From my spot on a narrow dirt dike, marshy fields stretched to the horizon. Off to the left, four rectangular ponds broke up the flat, watery landscape. Each rectangle - about the length of four football fields - was a miniature of the Everglades - trees, sawgrass, patches of water, small islands and ridges, water lilies, fish, tropical birds and a few alligators.

The rectangles were man-made structures, open-air laboratories, designed to help find ways to repair decades of damage imposed on the Everglades by other man-made structures - like canals and flood gates - that were installed to tame the vast swamp and provide more dry land for farmers, ranchers, developers and the towns that have steadily encroached on a wilderness like no other in the world.

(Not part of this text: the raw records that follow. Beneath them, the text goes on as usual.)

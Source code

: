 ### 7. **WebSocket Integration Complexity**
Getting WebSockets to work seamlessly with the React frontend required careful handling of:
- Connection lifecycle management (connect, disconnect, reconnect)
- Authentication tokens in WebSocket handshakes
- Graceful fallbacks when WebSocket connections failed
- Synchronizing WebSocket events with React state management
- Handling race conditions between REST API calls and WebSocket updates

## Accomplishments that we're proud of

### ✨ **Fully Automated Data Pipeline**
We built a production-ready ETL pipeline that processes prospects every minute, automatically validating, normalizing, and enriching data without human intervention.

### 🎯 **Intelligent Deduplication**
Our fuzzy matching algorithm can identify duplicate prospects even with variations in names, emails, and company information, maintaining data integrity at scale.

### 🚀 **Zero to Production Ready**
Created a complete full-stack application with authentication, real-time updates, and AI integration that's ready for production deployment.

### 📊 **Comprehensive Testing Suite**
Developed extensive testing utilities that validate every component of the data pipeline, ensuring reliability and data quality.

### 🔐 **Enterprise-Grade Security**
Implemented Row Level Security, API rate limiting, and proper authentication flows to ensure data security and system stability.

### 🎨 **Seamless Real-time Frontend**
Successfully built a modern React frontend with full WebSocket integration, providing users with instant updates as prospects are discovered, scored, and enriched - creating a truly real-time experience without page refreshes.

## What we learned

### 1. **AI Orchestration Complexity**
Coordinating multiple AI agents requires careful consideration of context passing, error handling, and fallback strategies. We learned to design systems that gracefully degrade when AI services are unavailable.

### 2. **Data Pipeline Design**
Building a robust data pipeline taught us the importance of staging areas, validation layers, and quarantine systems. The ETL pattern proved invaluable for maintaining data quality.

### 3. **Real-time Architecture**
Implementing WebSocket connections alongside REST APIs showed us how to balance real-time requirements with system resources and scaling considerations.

Now that the engineer-designed improvements have wiped out most of the tropical birds and other swamp creatures, and concerns are rising about the quality and quantity of South Florida's drinking water and irrigation supply, a broad agreement has been reached to try to return the Everglades to something close to its original condition.

Lots of research has been done in the Everglades. For the first time, researchers are working in scale models that include the essential ingredients of the Everglades. Unlike in a traditional laboratory with Petrie dishes and test tubes, the open-air laboratories are big enough for birds and fish to come in and react to what is going on. They become part of the experiment.

In the mini-Everglades in the Arthur R. Marshall Loxahatchee National Wildlife Refuge west of Boynton Beach, on Florida's Atlantic coast between West Palm Beach and Miami, nearly a dozen scientists have planted trees like pond apples and gumbo limbos, sunk tiny wells and tracked the effect of water currents on erosion and soil build up. They are preparing now to drain two of the four replicas of the Everglades to create a drought and see if, as they expect, when the water returns there is an abundance of food for wading birds and an increase in mating to rebuild decimated flocks of herons, egrets, ibises and wood storks.

Some Everglades experts say that conducting experiments in models of the Everglades just across a dike from the real Everglades is about the silliest thing they've ever heard of. "The most valuable research is likely to be research focused on the real system," said Joe Browder, an environmentalist who has spent much of his life advocating for the protection and restoration of the Everglades.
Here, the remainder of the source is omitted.